Yenor, in this 2020 book and in his 2011 book "Family Politics," focuses on family regimes, meaning the complex of social organization around families. His earlier book was largely historical; this book is largely programmatic. Feminism is the author’s main target. Feminism is one, perhaps the most destructive one, of the poisonous fruits of the Enlightenment—the ideology that emancipation, total freedom from any bond not freely chosen by each person, will create a new era of human happiness. In Yenor’s view, this new ultimate value of unlimited autonomy arose when Enlightenment thinkers and their successors merged the ideas of contract and conquering nature (I think the origin is somewhat more pernicious, but no matter). He calls the application of this ideology by feminism the “rolling revolution,” because it has no possible limiting principle; it must always seek fresh aspects of the traditional family regime to destroy.

The underlying frame of this book is that feminism, properly viewed, consists of three sub-ideologies that collectively have corroded our previously-healthy family regime. One is the strict core of feminism, which is the simple yet perverse desire to socially and legally abolish any distinction between men and women. A second is the specific desire to end marriage, the core family institution of the West, as a drag on autonomy and a contributor to the view that men and women are different. The third is the desire to eradicate all supposed sexual repression, with first a focus on homosexuality and, that victory having been won, today more of a focus on new perversions, again all in service of unlimited autonomy. These are all tentacles of the rolling revolution, and for Yenor are properly contrasted, and opposed by, the Old Wisdom—those verities about men, women, and the family known to mankind for millennia.

You will note that this is a spicy set of positions for an academic of today to hold. You will therefore not be surprised to learn that Yenor was the target of cancel culture before being a target was cool. He is a professor of political philosophy at Boise State University, and in 2016, in response to Yenor’s publication of two pieces containing, to normal people, anodyne factual statements about men and women, a mob of leftist students tried to defenestrate him. Yenor was “homophobic, transphobic, and misogynistic.” (We can ignore that the first two of those words are mostly content-free propaganda terms designed to blur discourse, though certainly to the extent they do have meaning, that meaning should be celebrated—I would have given Yenor a medal, if I had been in charge of Boise State.) They didn’t manage to get him fired (he has tenure and refused to bend), but the usual baying mob, led by Yenor’s supposed peers, put enormous pressure on him, which could not have been easy. He still teaches there; whether it is fun for him, I do not know, but it certainly hasn’t stopped him promulgating the truth.

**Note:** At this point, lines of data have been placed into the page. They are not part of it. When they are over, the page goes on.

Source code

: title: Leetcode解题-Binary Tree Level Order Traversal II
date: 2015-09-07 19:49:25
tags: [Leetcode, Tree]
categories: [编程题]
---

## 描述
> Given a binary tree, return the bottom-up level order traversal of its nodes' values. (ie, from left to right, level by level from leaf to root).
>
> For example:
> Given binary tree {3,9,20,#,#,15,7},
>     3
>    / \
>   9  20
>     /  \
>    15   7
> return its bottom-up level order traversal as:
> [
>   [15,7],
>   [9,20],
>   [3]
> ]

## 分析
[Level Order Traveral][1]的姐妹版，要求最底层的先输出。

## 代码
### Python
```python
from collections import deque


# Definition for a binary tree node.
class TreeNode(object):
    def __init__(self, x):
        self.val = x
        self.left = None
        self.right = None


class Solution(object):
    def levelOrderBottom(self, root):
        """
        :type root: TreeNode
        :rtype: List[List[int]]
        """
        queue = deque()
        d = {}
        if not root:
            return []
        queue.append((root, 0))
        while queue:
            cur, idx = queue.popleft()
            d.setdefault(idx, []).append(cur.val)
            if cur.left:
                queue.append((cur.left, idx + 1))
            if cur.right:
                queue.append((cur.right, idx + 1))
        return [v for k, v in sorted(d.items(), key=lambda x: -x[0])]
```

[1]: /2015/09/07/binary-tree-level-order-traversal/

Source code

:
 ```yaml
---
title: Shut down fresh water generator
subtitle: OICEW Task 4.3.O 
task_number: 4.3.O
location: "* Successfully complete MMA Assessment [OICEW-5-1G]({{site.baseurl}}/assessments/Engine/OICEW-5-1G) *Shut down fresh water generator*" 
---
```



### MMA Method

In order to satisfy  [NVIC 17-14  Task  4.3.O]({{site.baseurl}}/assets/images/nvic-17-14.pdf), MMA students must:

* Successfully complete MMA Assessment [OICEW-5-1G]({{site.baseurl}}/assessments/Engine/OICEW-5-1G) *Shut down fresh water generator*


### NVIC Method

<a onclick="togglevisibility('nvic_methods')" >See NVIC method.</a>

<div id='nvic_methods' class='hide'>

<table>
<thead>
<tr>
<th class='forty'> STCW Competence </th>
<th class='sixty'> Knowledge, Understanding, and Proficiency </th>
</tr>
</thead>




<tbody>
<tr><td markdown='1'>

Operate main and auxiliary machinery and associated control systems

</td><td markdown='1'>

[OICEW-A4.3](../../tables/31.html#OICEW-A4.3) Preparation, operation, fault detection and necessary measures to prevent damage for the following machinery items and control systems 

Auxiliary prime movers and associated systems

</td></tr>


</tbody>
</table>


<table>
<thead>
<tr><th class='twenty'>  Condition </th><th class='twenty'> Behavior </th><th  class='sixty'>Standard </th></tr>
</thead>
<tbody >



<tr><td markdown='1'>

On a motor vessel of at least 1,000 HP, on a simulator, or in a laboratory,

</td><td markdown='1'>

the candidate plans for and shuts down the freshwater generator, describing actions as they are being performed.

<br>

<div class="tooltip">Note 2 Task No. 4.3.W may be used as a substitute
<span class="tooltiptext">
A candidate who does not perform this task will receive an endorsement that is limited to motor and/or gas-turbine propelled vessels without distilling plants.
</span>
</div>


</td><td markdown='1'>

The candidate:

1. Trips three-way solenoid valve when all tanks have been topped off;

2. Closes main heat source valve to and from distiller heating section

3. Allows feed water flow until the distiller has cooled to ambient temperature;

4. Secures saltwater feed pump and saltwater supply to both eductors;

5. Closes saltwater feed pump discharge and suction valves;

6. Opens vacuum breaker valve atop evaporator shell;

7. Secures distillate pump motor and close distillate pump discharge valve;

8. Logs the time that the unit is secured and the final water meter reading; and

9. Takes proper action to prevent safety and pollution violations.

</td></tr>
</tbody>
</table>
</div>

I’ve never been the target of cancel culture myself, and now cannot be cancelled, but, little known facts about Charles, I taught for twelve years at Purdue University, in the Krannert School of Management, teaching Business Law and Entrepreneurship. Politics never came up in my classes, and I stopped teaching in 2016, before the modern era of the academic Two-Minute Hate. And that job was not my career—it was a side job, non-tenure track, I took (and enjoyed—I think very highly of Purdue) in order to feed my family while starting my business, although Purdue regarded it, and paid it as, a full-time job. But between my own teaching and that my father was also an academic at Purdue (he taught Russian history), as was my grandfather (he taught classics at NYU), I have some understanding of the academic environment, which makes me even more impressed with Yenor’s refusal to knuckle under to the bad people. (I was a popular teacher. And most importantly, on Rate My Professors, a review/ranking website for professors, I got a “chili pepper,” an indication of hotness, showing my students appreciated my good looks. Of course, the site removed that marker entirely in 2018, because ugly professors complained they felt unsafe and marginalized. Sigh.)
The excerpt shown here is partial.